EXERCISE AIM:
Restrict the output to the lines below starting at the one that contains "rank over $\mathbb Q$." and ending at the one that contains "wild-nonsplit class $(1,2,14)$.", and restate them word for word, both ends included.
(AVAILABLE RECORDS begins)
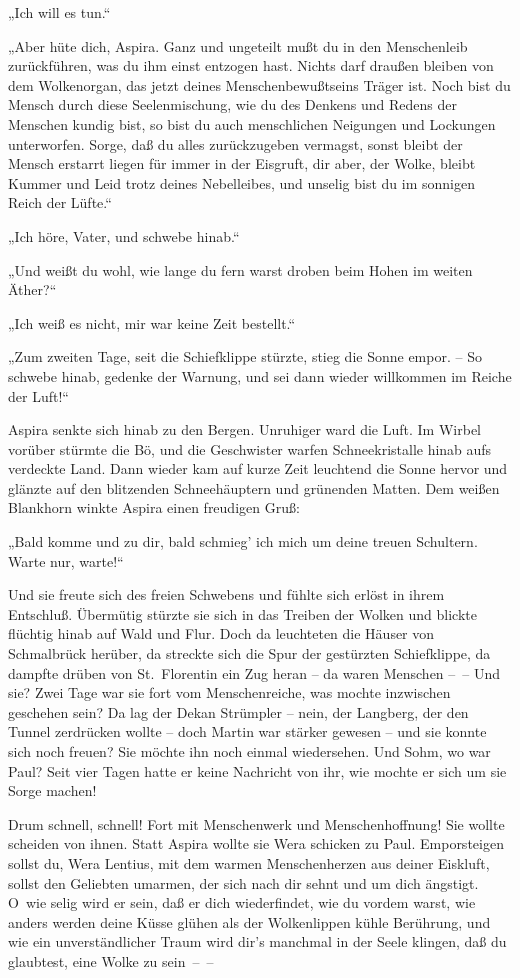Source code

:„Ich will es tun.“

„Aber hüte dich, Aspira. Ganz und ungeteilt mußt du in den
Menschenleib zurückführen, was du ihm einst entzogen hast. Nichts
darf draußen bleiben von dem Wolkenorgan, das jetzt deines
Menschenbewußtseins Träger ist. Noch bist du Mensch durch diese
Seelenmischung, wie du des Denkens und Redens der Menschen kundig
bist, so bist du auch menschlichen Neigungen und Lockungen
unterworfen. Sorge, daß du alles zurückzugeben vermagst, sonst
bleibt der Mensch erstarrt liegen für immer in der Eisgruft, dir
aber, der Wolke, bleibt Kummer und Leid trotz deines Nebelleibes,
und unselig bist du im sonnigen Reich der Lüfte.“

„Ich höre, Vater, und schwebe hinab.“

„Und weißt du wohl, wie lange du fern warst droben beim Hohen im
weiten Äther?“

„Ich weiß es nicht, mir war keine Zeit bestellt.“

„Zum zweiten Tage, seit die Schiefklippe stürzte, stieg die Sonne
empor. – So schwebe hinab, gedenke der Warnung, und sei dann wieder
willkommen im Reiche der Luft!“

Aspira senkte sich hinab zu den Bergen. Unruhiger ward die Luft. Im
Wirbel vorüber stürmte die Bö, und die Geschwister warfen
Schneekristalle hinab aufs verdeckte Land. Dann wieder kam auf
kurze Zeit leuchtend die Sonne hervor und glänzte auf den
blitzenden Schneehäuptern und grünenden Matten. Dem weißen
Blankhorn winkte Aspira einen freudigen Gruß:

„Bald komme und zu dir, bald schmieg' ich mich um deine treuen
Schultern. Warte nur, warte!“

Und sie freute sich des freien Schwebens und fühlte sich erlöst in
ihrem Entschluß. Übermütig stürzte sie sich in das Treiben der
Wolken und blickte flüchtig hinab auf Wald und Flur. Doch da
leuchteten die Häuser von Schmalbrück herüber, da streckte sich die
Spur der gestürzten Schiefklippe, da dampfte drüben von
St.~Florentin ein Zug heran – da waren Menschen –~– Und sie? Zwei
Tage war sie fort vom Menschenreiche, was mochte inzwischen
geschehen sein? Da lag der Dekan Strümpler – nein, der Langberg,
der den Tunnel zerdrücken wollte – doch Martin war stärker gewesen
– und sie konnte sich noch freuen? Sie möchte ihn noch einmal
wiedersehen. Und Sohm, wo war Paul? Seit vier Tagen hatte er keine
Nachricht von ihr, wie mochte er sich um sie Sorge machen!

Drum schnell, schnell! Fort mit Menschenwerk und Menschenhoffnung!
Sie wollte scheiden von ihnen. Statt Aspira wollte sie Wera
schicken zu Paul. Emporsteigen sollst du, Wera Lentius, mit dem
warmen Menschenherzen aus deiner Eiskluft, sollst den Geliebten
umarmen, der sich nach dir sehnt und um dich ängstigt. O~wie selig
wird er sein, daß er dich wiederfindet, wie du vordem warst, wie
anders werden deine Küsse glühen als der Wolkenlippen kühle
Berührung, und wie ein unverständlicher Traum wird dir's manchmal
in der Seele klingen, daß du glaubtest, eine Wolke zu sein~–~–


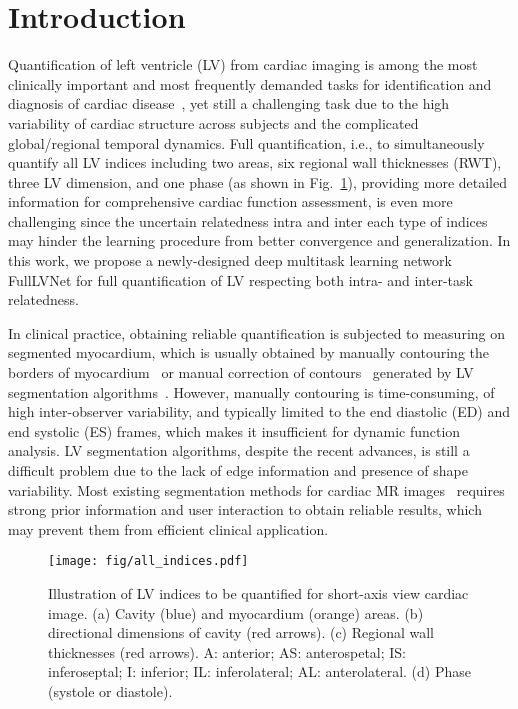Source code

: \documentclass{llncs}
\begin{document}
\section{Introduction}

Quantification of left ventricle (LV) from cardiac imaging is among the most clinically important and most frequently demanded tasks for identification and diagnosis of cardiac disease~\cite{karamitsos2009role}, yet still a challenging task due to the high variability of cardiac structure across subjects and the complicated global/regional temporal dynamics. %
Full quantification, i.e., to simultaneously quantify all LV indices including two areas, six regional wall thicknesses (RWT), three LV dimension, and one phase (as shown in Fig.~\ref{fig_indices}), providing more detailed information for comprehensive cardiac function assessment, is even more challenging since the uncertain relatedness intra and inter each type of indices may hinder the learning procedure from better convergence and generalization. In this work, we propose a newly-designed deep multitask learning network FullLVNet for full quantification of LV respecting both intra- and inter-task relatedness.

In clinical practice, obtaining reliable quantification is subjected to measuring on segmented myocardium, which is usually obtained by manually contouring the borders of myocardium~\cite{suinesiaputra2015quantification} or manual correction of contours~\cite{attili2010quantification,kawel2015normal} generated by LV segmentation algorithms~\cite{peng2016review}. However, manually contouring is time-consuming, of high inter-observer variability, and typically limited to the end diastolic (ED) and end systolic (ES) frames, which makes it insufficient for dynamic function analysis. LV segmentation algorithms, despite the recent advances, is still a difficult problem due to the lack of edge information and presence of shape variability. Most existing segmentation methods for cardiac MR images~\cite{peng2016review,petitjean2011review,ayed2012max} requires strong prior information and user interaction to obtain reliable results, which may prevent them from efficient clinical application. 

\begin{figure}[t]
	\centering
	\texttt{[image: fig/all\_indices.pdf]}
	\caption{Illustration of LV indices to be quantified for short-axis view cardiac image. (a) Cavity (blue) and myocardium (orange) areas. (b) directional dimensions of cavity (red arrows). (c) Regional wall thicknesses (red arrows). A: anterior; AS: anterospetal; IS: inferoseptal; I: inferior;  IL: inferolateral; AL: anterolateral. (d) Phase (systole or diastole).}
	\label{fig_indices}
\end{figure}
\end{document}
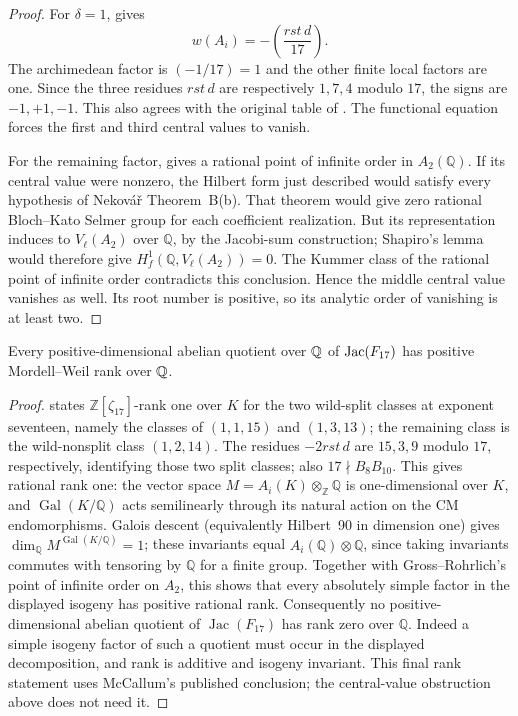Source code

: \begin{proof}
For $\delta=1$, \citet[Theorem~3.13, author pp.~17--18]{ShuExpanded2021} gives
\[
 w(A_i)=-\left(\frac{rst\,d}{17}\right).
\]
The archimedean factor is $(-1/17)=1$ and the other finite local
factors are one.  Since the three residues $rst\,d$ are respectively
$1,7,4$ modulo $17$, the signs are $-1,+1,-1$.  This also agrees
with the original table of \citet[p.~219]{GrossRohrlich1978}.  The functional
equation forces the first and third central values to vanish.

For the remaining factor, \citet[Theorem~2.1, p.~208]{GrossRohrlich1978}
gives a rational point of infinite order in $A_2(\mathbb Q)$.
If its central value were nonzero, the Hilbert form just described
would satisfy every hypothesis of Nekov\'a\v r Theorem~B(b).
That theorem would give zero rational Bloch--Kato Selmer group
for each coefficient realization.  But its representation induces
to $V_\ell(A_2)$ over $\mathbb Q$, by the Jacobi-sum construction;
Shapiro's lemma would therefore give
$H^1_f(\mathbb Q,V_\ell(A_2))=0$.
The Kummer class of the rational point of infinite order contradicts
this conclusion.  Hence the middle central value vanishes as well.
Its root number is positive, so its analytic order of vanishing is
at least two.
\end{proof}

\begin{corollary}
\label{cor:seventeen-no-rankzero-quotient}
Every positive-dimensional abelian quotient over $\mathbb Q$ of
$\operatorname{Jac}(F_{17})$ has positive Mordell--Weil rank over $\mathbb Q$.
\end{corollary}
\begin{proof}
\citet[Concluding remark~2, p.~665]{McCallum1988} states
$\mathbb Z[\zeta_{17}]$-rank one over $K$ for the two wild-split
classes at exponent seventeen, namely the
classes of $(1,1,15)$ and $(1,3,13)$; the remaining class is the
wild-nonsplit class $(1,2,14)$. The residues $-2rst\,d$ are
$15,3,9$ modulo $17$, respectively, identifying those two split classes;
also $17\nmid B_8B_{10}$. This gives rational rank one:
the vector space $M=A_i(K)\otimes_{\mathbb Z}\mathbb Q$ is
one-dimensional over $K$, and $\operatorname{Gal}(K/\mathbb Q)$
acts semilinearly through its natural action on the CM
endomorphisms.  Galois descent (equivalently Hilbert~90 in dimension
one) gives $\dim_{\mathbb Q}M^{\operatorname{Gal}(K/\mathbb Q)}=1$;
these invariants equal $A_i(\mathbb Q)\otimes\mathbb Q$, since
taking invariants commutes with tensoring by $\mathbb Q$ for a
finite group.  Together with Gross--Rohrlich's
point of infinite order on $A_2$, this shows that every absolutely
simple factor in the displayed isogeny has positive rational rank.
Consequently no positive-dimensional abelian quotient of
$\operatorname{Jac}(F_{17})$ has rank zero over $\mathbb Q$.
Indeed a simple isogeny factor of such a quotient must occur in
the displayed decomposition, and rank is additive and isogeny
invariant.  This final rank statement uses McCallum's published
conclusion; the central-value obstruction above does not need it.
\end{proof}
(AVAILABLE RECORDS ends)
EXERCISE RESULT:
$\operatorname{Jac}(F_{17})$ has positive Mordell--Weil rank over $\mathbb Q$.
\end{corollary}
\begin{proof}
\citet[Concluding remark~2, p.~665]{McCallum1988} states
$\mathbb Z[\zeta_{17}]$-rank one over $K$ for the two wild-split
classes at exponent seventeen, namely the
classes of $(1,1,15)$ and $(1,3,13)$; the remaining class is the
wild-nonsplit class $(1,2,14)$. The residues $-2rst\,d$ are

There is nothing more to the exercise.